Per quanto riguarda quest’anno, alla luce dell’emergenza sanitaria innescata dal coronavirus, il presidente di Aifi si aspetta una caduta del Pil italiano attorno al 5% e in ogni caso superiore a quella del 2009, cui potrebbe seguire un grosso rimbalzo nel 2021. Le aziende devono però essere poste nella condizione di approfittarne: per questo è importante garantire loro liquidità e non danneggiare in modo irreparabile il nostro sistema produttivo. I fondi di private equity e venture capital sono preoccupati per la situazione e stanno rafforzando la liquidità delle loro controllate, in previsione di una riduzione del loro business. “Abbiamo pochi fondi di turnaround e questo si rivelerà un handicap nel 2021 e 2022, quando molte aziende italiane dovranno essere rilanciate a causa della crisi economica post-Coronavirus”, prevede il presidente di Aifi.

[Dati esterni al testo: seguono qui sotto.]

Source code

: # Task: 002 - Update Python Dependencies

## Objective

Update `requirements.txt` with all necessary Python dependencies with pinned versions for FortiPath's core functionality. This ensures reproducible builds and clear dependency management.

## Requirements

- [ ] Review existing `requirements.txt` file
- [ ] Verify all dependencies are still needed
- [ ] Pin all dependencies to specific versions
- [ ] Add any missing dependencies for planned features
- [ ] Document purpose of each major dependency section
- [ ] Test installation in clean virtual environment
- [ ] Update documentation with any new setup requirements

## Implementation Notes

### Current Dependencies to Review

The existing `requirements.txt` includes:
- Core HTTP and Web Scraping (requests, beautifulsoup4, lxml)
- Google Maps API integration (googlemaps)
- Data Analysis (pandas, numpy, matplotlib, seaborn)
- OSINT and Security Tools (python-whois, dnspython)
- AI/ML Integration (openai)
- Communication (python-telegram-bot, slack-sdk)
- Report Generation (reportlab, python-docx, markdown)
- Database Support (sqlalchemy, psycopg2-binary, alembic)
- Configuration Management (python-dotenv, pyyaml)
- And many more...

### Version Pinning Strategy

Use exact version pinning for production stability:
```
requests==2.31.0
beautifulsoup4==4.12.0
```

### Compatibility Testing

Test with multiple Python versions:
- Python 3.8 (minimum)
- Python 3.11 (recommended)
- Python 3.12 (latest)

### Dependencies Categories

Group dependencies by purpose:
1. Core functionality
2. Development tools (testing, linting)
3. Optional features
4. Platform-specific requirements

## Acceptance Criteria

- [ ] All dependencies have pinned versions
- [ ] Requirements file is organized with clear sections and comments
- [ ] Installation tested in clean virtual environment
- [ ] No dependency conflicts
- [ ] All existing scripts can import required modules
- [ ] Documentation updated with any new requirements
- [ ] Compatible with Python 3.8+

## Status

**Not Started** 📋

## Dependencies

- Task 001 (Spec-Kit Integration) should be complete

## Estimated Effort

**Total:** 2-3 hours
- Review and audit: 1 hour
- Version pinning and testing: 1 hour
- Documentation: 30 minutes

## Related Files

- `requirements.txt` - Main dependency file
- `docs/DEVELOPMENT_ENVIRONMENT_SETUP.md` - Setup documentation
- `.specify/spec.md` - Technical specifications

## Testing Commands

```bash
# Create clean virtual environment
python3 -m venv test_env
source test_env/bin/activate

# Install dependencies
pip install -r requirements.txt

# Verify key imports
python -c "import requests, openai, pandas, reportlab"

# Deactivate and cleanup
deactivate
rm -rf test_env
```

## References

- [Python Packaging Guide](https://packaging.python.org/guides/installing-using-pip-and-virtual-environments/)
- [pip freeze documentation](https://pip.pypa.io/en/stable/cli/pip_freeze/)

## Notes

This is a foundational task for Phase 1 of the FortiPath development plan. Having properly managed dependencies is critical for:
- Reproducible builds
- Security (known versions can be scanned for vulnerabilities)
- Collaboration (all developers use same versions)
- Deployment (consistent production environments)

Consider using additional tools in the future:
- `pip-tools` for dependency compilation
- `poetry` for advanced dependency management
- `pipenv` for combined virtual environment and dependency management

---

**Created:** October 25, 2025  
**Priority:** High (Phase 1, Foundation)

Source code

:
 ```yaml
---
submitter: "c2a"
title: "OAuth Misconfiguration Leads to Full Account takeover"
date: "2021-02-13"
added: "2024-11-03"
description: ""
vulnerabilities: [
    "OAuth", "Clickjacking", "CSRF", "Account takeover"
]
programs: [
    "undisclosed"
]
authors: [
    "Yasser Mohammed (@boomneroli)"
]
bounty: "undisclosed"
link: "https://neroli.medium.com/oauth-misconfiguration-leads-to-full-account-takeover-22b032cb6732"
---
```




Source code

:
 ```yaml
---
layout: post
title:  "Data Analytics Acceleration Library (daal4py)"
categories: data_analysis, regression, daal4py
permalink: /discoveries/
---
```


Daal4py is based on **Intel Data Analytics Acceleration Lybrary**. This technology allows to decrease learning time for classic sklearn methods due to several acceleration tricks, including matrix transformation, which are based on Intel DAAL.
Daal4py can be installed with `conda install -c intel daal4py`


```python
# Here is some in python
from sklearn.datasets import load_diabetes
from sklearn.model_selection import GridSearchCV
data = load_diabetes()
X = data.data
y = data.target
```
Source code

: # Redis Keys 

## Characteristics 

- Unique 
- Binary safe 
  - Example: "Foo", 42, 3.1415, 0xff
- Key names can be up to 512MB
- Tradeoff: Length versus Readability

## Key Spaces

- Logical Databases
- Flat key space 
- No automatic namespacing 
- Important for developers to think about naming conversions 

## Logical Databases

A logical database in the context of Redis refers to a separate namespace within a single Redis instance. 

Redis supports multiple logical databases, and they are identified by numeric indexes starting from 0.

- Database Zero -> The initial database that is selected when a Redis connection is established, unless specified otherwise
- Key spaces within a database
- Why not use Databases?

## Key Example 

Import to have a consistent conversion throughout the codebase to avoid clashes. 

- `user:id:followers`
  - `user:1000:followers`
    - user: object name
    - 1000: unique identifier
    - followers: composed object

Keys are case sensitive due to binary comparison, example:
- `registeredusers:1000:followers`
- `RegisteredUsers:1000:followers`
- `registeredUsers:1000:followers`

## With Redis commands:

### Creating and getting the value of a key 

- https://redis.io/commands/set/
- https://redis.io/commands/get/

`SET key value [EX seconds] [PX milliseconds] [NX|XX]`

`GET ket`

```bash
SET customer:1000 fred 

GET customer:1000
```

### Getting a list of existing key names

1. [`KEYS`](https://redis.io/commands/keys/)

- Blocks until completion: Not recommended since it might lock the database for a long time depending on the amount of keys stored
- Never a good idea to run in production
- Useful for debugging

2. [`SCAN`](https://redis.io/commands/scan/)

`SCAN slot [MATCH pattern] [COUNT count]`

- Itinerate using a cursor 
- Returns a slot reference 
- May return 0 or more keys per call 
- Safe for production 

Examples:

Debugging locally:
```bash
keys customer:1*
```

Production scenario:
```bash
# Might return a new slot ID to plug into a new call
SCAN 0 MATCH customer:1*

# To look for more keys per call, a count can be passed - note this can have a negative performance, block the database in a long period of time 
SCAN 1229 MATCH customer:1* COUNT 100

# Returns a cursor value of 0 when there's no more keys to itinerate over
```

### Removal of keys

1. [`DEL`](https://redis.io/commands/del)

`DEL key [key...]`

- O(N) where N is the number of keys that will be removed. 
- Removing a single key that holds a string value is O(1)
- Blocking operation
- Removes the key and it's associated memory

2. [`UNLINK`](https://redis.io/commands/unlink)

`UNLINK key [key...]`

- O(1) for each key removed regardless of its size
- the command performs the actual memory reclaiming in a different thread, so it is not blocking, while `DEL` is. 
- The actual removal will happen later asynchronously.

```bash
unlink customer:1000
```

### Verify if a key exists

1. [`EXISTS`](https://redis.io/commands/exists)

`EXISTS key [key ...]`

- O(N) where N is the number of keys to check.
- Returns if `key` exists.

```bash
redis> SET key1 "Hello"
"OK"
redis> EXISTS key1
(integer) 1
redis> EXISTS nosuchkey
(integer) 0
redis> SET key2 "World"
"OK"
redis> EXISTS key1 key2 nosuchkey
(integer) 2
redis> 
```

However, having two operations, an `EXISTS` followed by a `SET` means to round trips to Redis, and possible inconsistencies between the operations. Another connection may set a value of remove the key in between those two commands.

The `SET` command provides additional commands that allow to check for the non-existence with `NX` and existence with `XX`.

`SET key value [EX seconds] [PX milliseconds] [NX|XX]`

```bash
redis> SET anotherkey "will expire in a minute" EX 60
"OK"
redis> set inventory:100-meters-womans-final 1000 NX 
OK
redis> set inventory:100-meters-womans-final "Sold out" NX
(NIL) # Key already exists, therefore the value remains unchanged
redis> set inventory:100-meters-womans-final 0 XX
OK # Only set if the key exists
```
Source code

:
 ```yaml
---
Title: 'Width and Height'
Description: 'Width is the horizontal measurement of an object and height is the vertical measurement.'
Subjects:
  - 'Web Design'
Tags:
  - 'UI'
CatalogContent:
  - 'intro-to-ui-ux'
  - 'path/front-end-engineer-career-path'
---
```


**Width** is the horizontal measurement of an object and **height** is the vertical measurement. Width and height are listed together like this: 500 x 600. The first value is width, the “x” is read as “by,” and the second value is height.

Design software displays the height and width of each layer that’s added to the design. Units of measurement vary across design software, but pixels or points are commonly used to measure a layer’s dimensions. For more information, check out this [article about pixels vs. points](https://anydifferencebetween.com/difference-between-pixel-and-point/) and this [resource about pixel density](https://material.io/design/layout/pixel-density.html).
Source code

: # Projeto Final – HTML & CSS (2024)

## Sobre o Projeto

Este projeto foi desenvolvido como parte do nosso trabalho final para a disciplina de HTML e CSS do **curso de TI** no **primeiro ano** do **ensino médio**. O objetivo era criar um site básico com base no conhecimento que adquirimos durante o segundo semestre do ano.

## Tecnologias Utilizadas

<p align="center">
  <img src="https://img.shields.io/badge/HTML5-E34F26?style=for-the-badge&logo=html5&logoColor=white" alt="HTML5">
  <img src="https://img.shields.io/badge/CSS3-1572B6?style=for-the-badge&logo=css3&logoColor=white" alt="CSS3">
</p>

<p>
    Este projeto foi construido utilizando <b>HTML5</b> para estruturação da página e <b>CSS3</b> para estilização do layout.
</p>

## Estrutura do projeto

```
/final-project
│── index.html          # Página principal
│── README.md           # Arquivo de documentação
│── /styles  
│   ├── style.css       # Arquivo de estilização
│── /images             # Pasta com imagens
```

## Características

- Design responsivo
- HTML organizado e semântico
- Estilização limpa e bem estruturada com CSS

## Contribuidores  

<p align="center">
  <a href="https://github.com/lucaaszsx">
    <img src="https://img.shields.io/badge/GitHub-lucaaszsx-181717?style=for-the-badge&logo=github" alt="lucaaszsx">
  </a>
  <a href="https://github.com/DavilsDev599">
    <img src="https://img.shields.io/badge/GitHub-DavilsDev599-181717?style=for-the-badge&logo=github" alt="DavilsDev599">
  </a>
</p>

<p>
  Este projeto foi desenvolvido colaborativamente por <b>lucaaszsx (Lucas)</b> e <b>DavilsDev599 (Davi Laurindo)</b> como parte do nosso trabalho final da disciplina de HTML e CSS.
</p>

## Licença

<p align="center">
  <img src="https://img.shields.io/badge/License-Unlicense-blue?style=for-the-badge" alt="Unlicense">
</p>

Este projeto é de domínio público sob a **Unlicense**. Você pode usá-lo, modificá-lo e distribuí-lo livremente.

Interpellato sulla possibilità che i crolli dei prezzi azionari suscitino appetiti di m&a “a prezzi di saldo”, il presidente di Aifi non ritiene questo pericolo al momento così importante: “La maggior parte delle aziende italiane quotate sono in mano ad azionisti di controllo, cui non conviene vendere le loro quote a prezzi così bassi”.